Solar panels and wind turbines generating clean electricity for an article about renewable energy capacity

Renewables hit 49% of global power capacity for the first time

The world added more renewable energy in 2025 C.E. than in any previous year, pushing total global renewable power capacity past 5,100 gigawatts and crossing the 49% threshold of all installed power capacity for the first time in recorded history. The milestone, reported by the International Renewable Energy Agency, signals that clean energy is no longer a niche alternative — it is the dominant force shaping how the world builds new power systems.

At a glance

  • Renewable energy capacity: Total global installed capacity reached 5,149 GW in 2025 C.E., after a single-year addition of 692 GW — a 15.5% annual increase.
  • Solar power growth: Solar led all technologies, adding 511 GW and accounting for roughly 75% of all new renewable capacity added during the year.
  • Renewables share of additions: Clean energy sources made up 85.6% of all new power capacity added globally in 2025 C.E., leaving fossil fuels and nuclear to account for less than 15%.

Why this year felt different

Numbers alone don’t capture the significance of this moment. For decades, renewable energy advocates argued that clean power could eventually outpace fossil fuels in new capacity additions. That argument is no longer theoretical.

Solar and wind together accounted for 96.8% of all net renewable additions in 2025 C.E. — a figure that reflects not just enthusiasm but economics. Both technologies have seen the steepest cost declines of any energy source over the past 20 years, and that cost advantage is now being felt at scale in construction pipelines worldwide.

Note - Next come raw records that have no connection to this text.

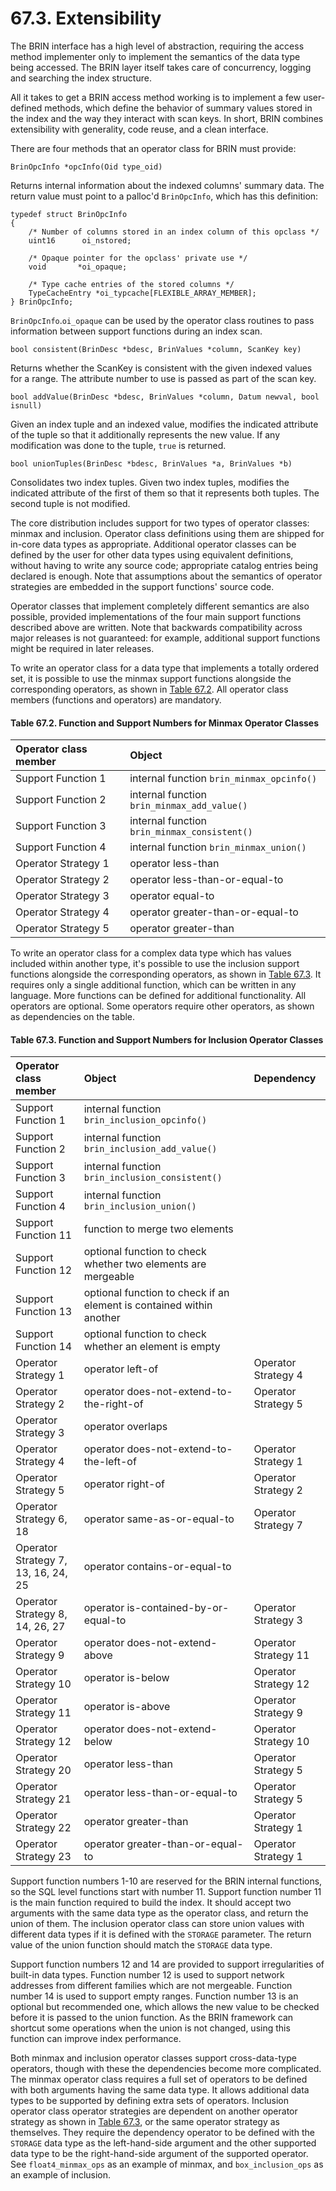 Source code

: # 67.3. Extensibility

The BRIN interface has a high level of abstraction, requiring the access method implementer only to implement the semantics of the data type being accessed. The BRIN layer itself takes care of concurrency, logging and searching the index structure.

All it takes to get a BRIN access method working is to implement a few user-defined methods, which define the behavior of summary values stored in the index and the way they interact with scan keys. In short, BRIN combines extensibility with generality, code reuse, and a clean interface.

There are four methods that an operator class for BRIN must provide:

`BrinOpcInfo *opcInfo(Oid type_oid)`

Returns internal information about the indexed columns' summary data. The return value must point to a palloc'd `BrinOpcInfo`, which has this definition:

```text
typedef struct BrinOpcInfo
{
    /* Number of columns stored in an index column of this opclass */
    uint16      oi_nstored;

    /* Opaque pointer for the opclass' private use */
    void       *oi_opaque;

    /* Type cache entries of the stored columns */
    TypeCacheEntry *oi_typcache[FLEXIBLE_ARRAY_MEMBER];
} BrinOpcInfo;
```

`BrinOpcInfo`.`oi_opaque` can be used by the operator class routines to pass information between support functions during an index scan.

`bool consistent(BrinDesc *bdesc, BrinValues *column, ScanKey key)`

Returns whether the ScanKey is consistent with the given indexed values for a range. The attribute number to use is passed as part of the scan key.

`bool addValue(BrinDesc *bdesc, BrinValues *column, Datum newval, bool isnull)`

Given an index tuple and an indexed value, modifies the indicated attribute of the tuple so that it additionally represents the new value. If any modification was done to the tuple, `true` is returned.

`bool unionTuples(BrinDesc *bdesc, BrinValues *a, BrinValues *b)`

Consolidates two index tuples. Given two index tuples, modifies the indicated attribute of the first of them so that it represents both tuples. The second tuple is not modified.

The core distribution includes support for two types of operator classes: minmax and inclusion. Operator class definitions using them are shipped for in-core data types as appropriate. Additional operator classes can be defined by the user for other data types using equivalent definitions, without having to write any source code; appropriate catalog entries being declared is enough. Note that assumptions about the semantics of operator strategies are embedded in the support functions' source code.

Operator classes that implement completely different semantics are also possible, provided implementations of the four main support functions described above are written. Note that backwards compatibility across major releases is not guaranteed: for example, additional support functions might be required in later releases.

To write an operator class for a data type that implements a totally ordered set, it is possible to use the minmax support functions alongside the corresponding operators, as shown in [Table 67.2](https://www.postgresql.org/docs/12/brin-extensibility.html#BRIN-EXTENSIBILITY-MINMAX-TABLE). All operator class members \(functions and operators\) are mandatory.

#### **Table 67.2. Function and Support Numbers for Minmax Operator Classes**

| Operator class member | Object |
| :--- | :--- |
| Support Function 1 | internal function `brin_minmax_opcinfo()` |
| Support Function 2 | internal function `brin_minmax_add_value()` |
| Support Function 3 | internal function `brin_minmax_consistent()` |
| Support Function 4 | internal function `brin_minmax_union()` |
| Operator Strategy 1 | operator less-than |
| Operator Strategy 2 | operator less-than-or-equal-to |
| Operator Strategy 3 | operator equal-to |
| Operator Strategy 4 | operator greater-than-or-equal-to |
| Operator Strategy 5 | operator greater-than |

To write an operator class for a complex data type which has values included within another type, it's possible to use the inclusion support functions alongside the corresponding operators, as shown in [Table 67.3](https://www.postgresql.org/docs/12/brin-extensibility.html#BRIN-EXTENSIBILITY-INCLUSION-TABLE). It requires only a single additional function, which can be written in any language. More functions can be defined for additional functionality. All operators are optional. Some operators require other operators, as shown as dependencies on the table.

#### **Table 67.3. Function and Support Numbers for Inclusion Operator Classes**

| Operator class member | Object | Dependency |
| :--- | :--- | :--- |
| Support Function 1 | internal function `brin_inclusion_opcinfo()` |  |
| Support Function 2 | internal function `brin_inclusion_add_value()` |  |
| Support Function 3 | internal function `brin_inclusion_consistent()` |  |
| Support Function 4 | internal function `brin_inclusion_union()` |  |
| Support Function 11 | function to merge two elements |  |
| Support Function 12 | optional function to check whether two elements are mergeable |  |
| Support Function 13 | optional function to check if an element is contained within another |  |
| Support Function 14 | optional function to check whether an element is empty |  |
| Operator Strategy 1 | operator left-of | Operator Strategy 4 |
| Operator Strategy 2 | operator does-not-extend-to-the-right-of | Operator Strategy 5 |
| Operator Strategy 3 | operator overlaps |  |
| Operator Strategy 4 | operator does-not-extend-to-the-left-of | Operator Strategy 1 |
| Operator Strategy 5 | operator right-of | Operator Strategy 2 |
| Operator Strategy 6, 18 | operator same-as-or-equal-to | Operator Strategy 7 |
| Operator Strategy 7, 13, 16, 24, 25 | operator contains-or-equal-to |  |
| Operator Strategy 8, 14, 26, 27 | operator is-contained-by-or-equal-to | Operator Strategy 3 |
| Operator Strategy 9 | operator does-not-extend-above | Operator Strategy 11 |
| Operator Strategy 10 | operator is-below | Operator Strategy 12 |
| Operator Strategy 11 | operator is-above | Operator Strategy 9 |
| Operator Strategy 12 | operator does-not-extend-below | Operator Strategy 10 |
| Operator Strategy 20 | operator less-than | Operator Strategy 5 |
| Operator Strategy 21 | operator less-than-or-equal-to | Operator Strategy 5 |
| Operator Strategy 22 | operator greater-than | Operator Strategy 1 |
| Operator Strategy 23 | operator greater-than-or-equal-to | Operator Strategy 1 |

Support function numbers 1-10 are reserved for the BRIN internal functions, so the SQL level functions start with number 11. Support function number 11 is the main function required to build the index. It should accept two arguments with the same data type as the operator class, and return the union of them. The inclusion operator class can store union values with different data types if it is defined with the `STORAGE` parameter. The return value of the union function should match the `STORAGE` data type.

Support function numbers 12 and 14 are provided to support irregularities of built-in data types. Function number 12 is used to support network addresses from different families which are not mergeable. Function number 14 is used to support empty ranges. Function number 13 is an optional but recommended one, which allows the new value to be checked before it is passed to the union function. As the BRIN framework can shortcut some operations when the union is not changed, using this function can improve index performance.

Both minmax and inclusion operator classes support cross-data-type operators, though with these the dependencies become more complicated. The minmax operator class requires a full set of operators to be defined with both arguments having the same data type. It allows additional data types to be supported by defining extra sets of operators. Inclusion operator class operator strategies are dependent on another operator strategy as shown in [Table 67.3](https://www.postgresql.org/docs/12/brin-extensibility.html#BRIN-EXTENSIBILITY-INCLUSION-TABLE), or the same operator strategy as themselves. They require the dependency operator to be defined with the `STORAGE` data type as the left-hand-side argument and the other supported data type to be the right-hand-side argument of the supported operator. See `float4_minmax_ops` as an example of minmax, and `box_inclusion_ops` as an example of inclusion.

IRENA Director-General Francesco La Camera noted that the expansion reflects something beyond market preference. “A more decentralised energy system, with a growing share of renewables and more market players, is structurally more resilient,” he said. “Countries that invested in the energy transition are weathering this crisis with less economic damage, as they boost energy security, resilience and competitiveness.” That geopolitical framing matters: as tensions in the Middle East renewed concerns about fossil fuel supply chains, homegrown renewable sources offered countries a degree of insulation that imported fuels cannot.

Where growth is happening — and where it isn’t

Asia drove the numbers in a way that is difficult to overstate. The region contributed 74.2% of all new renewable capacity, adding 513.3 GW and growing at a rate of 21.6% in a single year. China alone continues to install more solar and wind capacity than most continents combined, though other Asian economies are rapidly expanding their own pipelines.

Africa recorded its highest-ever annual capacity increase, rising 15.9% with 11.3 GW of new additions. Ethiopia, South Africa, and Egypt led that growth — a meaningful signal that the continent is beginning to build the clean energy infrastructure its populations have long needed. The Middle East posted its largest annual growth rate yet, at 28.9%, driven significantly by Saudi Arabia.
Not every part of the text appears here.